Objectives To study childhood cancer survival and health outcomes over the last ten years in one Egyptian hospital CCHE (Children’s cancer Hospital 57357 Egypt); determine the variations in survival by demographic, cancer type, and disease severity differences and the reasons behind these variations; and compare childhood cancer survival outcomes with results from England.
Method A retrospective observational cohort study was conducted for children (age 0-18 years) with confirmed cancer diagnosis who presented at CCHE for treatment from 2007 until 2017 and were followed up until July 2018. Confirmed diagnosis of childhood malignancy followed the WHO/ICCC-3 criteria.

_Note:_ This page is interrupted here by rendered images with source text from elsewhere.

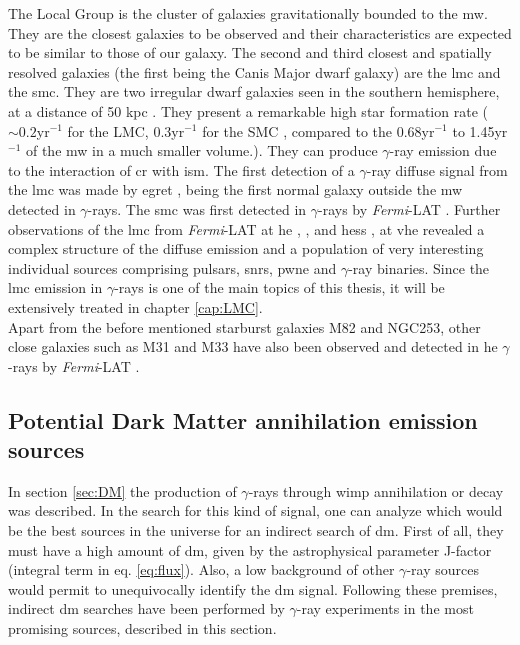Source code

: \documentclass[main.tex]{subfiles}
\begin{document}
The Local Group is the cluster of galaxies gravitationally bounded to the \gls{mw}. They are the closest galaxies to be observed and their characteristics are expected to be similar to those of our galaxy. The second and third closest and spatially resolved galaxies (the first being the Canis Major dwarf galaxy) are the \gls{lmc} and the \gls{smc}. They are two irregular dwarf galaxies seen in the southern hemisphere, at a distance of 50 kpc \cite{2018LMCdistance}. They present a remarkable high star formation rate ($\sim 0.2$yr$^{-1}$ for the LMC, $0.3$yr$^{-1}$ for the SMC \cite{2014LMCSFR}, compared to the 0.68yr$^{-1}$ to 1.45yr$^{-1}$ of the \gls{mw} \cite{2010MilkyWaySFR} in a much smaller volume.). They can produce $\gamma$-ray emission due to the interaction of \gls{cr} with \gls{ism}.
The first detection of a $\gamma$-ray diffuse signal from the \gls{lmc} was made by \gls{egret} \cite{1992LMCEgret}, being the first normal galaxy outside the \gls{mw} detected in $\gamma$-rays. The \gls{smc} was first detected in $\gamma$-rays by \textit{Fermi}-LAT \cite{2010SMCFermi}. Further observations of the \gls{lmc} from \textit{Fermi}-LAT at \gls{he} \cite{2010LMCFermifirst}, \cite{2016LMCFermi6years}, \cite{2016LMCFermiBinary} and \gls{hess} \cite{2015LMCHess}, \cite{2012LMCHessfirst} at \gls{vhe} revealed a complex structure of the diffuse emission and a population of very interesting individual sources comprising pulsars, \glspl{snr}, \gls{pwne} and $\gamma$-ray binaries. Since the \gls{lmc} emission in $\gamma$-rays is one of the main topics of this thesis, it will be extensively treated in chapter \ref{cap:LMC}.\\
Apart from the before mentioned starburst galaxies M82 and NGC253, other close galaxies such as M31 and M33 have also been observed and detected in \gls{he} $\gamma$-rays by \textit{Fermi}-LAT \cite{2017M31M33Fermi}. 

\subsection{Potential Dark Matter annihilation emission sources}

In section \ref{sec:DM} the production of $\gamma$-rays through \gls{wimp} annihilation or decay was described. In the search for this kind of signal, one can analyze which would be the best sources in the universe for an indirect search of \gls{dm}. First of all, they must have a high amount of \gls{dm}, given by the astrophysical parameter J-factor (integral term in eq. \ref{eq:flux}). Also, a low background of other $\gamma$-ray sources would permit to unequivocally identify the \gls{dm} signal. Following these premises, indirect \gls{dm} searches have been performed by $\gamma$-ray experiments in the most promising sources, described in this section.
\end{document}
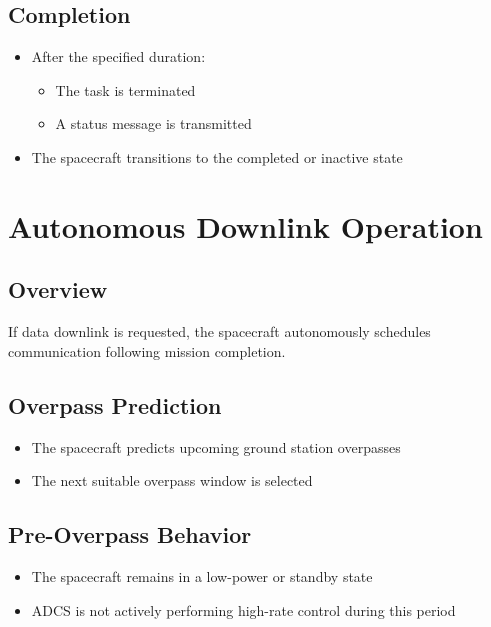\documentclass[letterpaper,11pt,oneside,english]{scrreprt}
\begin{document}
	\section{Completion}
	
	\begin{itemize}
		\item After the specified duration:
		\begin{itemize}
			\item The task is terminated
			\item A status message is transmitted
		\end{itemize}
		
		\item The spacecraft transitions to the completed or inactive state
	\end{itemize}
	
	\chapter{Autonomous Downlink Operation}
	
	\section{Overview}
	
	If data downlink is requested, the spacecraft autonomously schedules communication following mission completion.
	
	\section{Overpass Prediction}
	
	\begin{itemize}
		\item The spacecraft predicts upcoming ground station overpasses
		\item The next suitable overpass window is selected
	\end{itemize}
	
	\section{Pre-Overpass Behavior}
	
	\begin{itemize}
		\item The spacecraft remains in a low-power or standby state
		\item ADCS is not actively performing high-rate control during this period
	\end{itemize}
	
\end{document}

Patients’ demographic data were extracted from hospital-based cancer registry, while disease-related and health outcomes data were extracted from hospital disease-specific registry. Health outcomes included 5-year survival rates, age-standardized mortality rates, and trends in disease relapse/progression. Five-year overall survival was calculated for each childhood cancer type using Kaplan Meier analysis. The 5-year overall survival rates at CCHE were compared to population-based 5-year survival of children with cancer in England [2001–2015]. Comparable survival was defined as < 10% difference and > 10% as inferior survival. Patients’ demographics were described for the full-analysis population, and health outcomes evaluation was done for the evaluable population, based on intention-to-treat analysis.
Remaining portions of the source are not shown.